If I had known today was going to be the day my life changed forever, I probably wouldn’t have worn my pajamas to the gas station to fill my car up with gas. I probably would have brushed my hair instead of quickly throwing it up into a messy bun. But here I am, standing in my driveway with my jaw on the ground. In my pajama pants. What I thought was going to be a normal weekend was now turning my normally quiet street into a circus. Mr. Wilson was even out on his driveway three houses down to see what the commotion was all about.
I didn’t know where this brand-new boat had come from or how it had managed to appear in my driveway in the twenty minutes I had been filling up my truck, but it was here, covered in balloons and messages of joy.
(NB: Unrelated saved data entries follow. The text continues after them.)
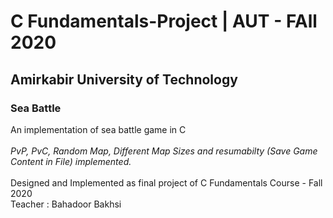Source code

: # C Fundamentals-Project | AUT - FAll 2020
 
 ## Amirkabir University of Technology
  ### Sea Battle
   An implementation of sea battle game in C<br><br>
   *PvP, PvC, Random Map, Different Map Sizes and resumabilty (Save Game Content in File) implemented.*<br><br>
   Designed and Implemented as final project of C Fundamentals Course - Fall 2020<br>
   Teacher : Bahadoor Bakhsi
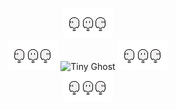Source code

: <p align="center">
  <img src="./ghost.gif" alt="Tiny Ghost" /> <br>
  <img src="./ghost.gif" alt="Tiny Ghost" />
  <img src="https://images.steamusercontent.com/ugc/934927864602879061/21F7BCDE40A43F4595C08CCD544BD7249E661395/?imw=5000&imh=5000&ima=fit&impolicy=Letterbox&imcolor=%23000000&letterbox=false" alt="Tiny Ghost" />
  <img src="./ghost.gif" alt="Tiny Ghost" /> <br>
  <img src="./ghost.gif" alt="Tiny Ghost" />
</p>
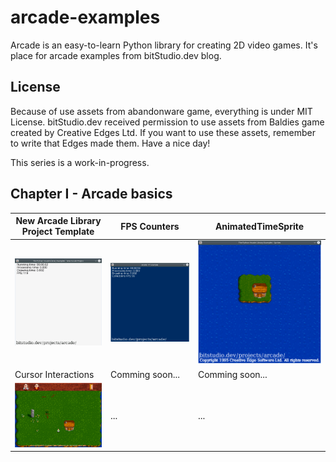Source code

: # arcade-examples
Arcade is an easy-to-learn Python library for creating 2D video games. It's place for arcade examples from bitStudio.dev blog.

## License
Because of use assets from abandonware game, everything is under MIT License. bitStudio.dev received permission to use assets from Baldies game created by Creative Edges Ltd. If you want to use these assets, remember to write that Edges made them. Have a nice day!

This series is a work-in-progress.

## Chapter I - Arcade basics

| New Arcade Library Project Template  | FPS Counters | AnimatedTimeSprite |
| ------------- | ------------- | ------------- |
| ![New Arcade Library Project Template](/examples/00_new_arcade_project/new_arcade_project_demo.gif) | ![FPS Counters](/examples/01_frame_rate/frame_rate_demo.gif) | ![AnimatedTimeSprite](/examples/02_sprites/sprites_demo.gif) |
| Cursor Interactions  | Comming soon... | Comming soon... |
| ![Cursor_Interactions](/examples/03_cursor_interactions/cursor_interactions_demo.gif) | ... | ... |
But I couldn’t figure out who had left it or much less why they had left it. My husband and I desperately needed a boat to get our business back up and running, but hadn’t yet managed to save the money we needed. But here was the exact boat in the exact color we had been saving for. Who had left it and why? Who had the means to buy a boat as expensive as this one and why had they mysteriously left it in our driveway while we were away?
My husband was away at some sort of fishing ‘convention’ and wasn’t due back until Monday night, so I was here to deal with the new boat all alone. And the reporters who showed up unannounced. I was waiting for the other shoe to drop and for the anonymous benefactor to come and tell me the boat was delivered to the wrong house. For the next thirty-six hours I stared at the boat and waited. And prayed. And waited some more. I knew there had to be a catch. The moment my husband arrived home from his ‘convention’ I knew what had happened and why he felt so guilty. His guilt alone could account for the new boat. I knew the one chance to make our life work was over. The only thing I was taking into my new life with me was the boat.